- Cover of the third issue of Supermarket, 2006.

Publication information
- Publisher: IDW Publishing
- Format: Mini-series
- Publication date: 2006
- No. of issues: 4
- Main character(s): Pella Susiki, Beta Nakatari

Creative team
- Written by: Brian Wood
- Artist(s): Kristian Donaldson

= Supermarket (comics) =

Supermarket is a four-issue comic book mini-series written by Brian Wood and illustrated by Kristian Donaldson. It was published by IDW Publishing in 2006.

==Story==
In the future world of Supermarket, "Cash Rules Everything Around Me" is the literal truth.
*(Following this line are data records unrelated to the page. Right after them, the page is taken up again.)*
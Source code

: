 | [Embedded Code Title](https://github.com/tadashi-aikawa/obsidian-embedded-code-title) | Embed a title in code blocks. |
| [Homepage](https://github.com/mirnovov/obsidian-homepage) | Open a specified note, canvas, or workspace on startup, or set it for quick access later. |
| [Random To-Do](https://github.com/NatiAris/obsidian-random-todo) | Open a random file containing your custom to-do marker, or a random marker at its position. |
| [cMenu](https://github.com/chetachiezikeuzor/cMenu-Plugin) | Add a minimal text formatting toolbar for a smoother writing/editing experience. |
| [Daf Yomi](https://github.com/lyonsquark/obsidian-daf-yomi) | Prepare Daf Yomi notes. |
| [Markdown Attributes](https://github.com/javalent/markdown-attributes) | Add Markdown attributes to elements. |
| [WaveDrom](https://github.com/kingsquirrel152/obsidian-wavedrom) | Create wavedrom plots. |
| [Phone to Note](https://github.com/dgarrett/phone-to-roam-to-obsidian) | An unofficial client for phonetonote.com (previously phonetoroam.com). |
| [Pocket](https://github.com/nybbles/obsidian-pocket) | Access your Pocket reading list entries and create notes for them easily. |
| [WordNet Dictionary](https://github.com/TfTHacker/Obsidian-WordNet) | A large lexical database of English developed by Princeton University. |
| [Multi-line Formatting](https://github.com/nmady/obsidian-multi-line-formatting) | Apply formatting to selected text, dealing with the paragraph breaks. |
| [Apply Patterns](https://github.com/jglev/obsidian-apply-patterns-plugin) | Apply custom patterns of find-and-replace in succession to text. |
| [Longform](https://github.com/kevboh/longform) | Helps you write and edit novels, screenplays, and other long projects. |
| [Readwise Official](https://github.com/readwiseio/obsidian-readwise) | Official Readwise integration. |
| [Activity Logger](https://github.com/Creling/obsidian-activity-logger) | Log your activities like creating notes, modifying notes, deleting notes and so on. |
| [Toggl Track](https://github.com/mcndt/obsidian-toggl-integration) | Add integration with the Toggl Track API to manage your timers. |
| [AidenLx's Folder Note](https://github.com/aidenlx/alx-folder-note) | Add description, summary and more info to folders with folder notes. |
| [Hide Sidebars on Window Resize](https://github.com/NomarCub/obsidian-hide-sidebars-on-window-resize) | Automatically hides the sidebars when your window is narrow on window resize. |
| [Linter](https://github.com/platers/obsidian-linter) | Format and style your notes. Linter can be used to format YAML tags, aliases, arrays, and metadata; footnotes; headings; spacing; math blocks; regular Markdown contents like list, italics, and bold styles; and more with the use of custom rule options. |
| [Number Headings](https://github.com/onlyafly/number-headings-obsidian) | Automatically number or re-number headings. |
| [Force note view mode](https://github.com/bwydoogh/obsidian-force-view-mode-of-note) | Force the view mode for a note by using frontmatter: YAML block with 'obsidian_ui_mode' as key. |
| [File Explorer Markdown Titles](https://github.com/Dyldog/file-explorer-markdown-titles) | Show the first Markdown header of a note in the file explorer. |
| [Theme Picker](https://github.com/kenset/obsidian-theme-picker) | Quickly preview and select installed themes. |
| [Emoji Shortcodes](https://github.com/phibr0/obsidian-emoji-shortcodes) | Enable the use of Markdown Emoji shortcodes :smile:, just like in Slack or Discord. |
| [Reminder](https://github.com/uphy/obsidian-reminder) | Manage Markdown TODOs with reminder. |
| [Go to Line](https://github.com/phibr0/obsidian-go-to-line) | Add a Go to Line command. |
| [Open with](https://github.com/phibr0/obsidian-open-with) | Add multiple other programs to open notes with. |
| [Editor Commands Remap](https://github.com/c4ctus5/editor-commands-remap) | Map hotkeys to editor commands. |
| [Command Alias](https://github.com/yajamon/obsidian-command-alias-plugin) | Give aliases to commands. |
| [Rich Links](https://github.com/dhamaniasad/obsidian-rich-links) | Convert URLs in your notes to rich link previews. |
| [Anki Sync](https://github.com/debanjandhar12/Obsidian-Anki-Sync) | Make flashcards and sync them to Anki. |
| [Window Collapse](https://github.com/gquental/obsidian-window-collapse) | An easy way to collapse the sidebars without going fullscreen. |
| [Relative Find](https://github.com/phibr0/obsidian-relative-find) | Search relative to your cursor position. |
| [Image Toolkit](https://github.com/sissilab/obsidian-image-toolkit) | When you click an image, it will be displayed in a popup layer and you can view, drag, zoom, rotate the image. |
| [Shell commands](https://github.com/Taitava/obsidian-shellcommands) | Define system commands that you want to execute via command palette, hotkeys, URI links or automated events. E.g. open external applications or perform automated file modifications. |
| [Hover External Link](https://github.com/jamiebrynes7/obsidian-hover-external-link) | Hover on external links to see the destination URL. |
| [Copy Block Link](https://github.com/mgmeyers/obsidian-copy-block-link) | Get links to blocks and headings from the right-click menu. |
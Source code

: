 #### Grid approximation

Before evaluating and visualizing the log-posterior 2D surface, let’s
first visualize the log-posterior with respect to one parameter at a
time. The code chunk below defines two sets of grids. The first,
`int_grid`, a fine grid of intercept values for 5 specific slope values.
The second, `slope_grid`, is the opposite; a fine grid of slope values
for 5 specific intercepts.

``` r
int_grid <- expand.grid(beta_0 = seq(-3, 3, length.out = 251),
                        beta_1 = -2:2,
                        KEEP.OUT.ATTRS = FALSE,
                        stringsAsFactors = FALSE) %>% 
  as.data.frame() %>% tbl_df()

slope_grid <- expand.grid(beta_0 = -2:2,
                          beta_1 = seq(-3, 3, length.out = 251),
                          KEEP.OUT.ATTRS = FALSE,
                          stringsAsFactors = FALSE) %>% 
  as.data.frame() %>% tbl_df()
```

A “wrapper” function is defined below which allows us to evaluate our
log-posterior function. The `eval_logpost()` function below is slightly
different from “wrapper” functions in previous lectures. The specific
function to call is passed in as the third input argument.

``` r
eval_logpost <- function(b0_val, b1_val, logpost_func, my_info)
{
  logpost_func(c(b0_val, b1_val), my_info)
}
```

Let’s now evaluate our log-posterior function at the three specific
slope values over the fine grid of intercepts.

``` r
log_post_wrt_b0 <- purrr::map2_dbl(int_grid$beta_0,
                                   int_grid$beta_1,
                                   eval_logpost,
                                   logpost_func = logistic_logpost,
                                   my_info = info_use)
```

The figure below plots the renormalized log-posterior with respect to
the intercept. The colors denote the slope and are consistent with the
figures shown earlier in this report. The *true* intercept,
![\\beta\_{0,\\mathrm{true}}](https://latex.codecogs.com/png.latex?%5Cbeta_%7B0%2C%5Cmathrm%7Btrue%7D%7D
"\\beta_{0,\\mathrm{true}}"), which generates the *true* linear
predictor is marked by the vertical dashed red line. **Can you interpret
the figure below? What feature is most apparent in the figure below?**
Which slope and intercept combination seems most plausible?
Legitimate and black-market economies rule the City, overseen by the vying factions of the Yakuza and Porno Swede crime families. Convenience store clerk and 16-year-old suburban wise-ass Pella Suzuki suddenly finds herself in the middle of it all, heir to an empire she could not possibly inherit, but hitmen on both sides are not taking any chances. Supermarket is anti-consumerism with some violence and humor.

==Issues==
1. Released February 2006.
2. Released March 22, 2006.
3. Released May or June 2006.
4. Released September 2006.
The series was reprinted in the March 2014 collection Mean Streets.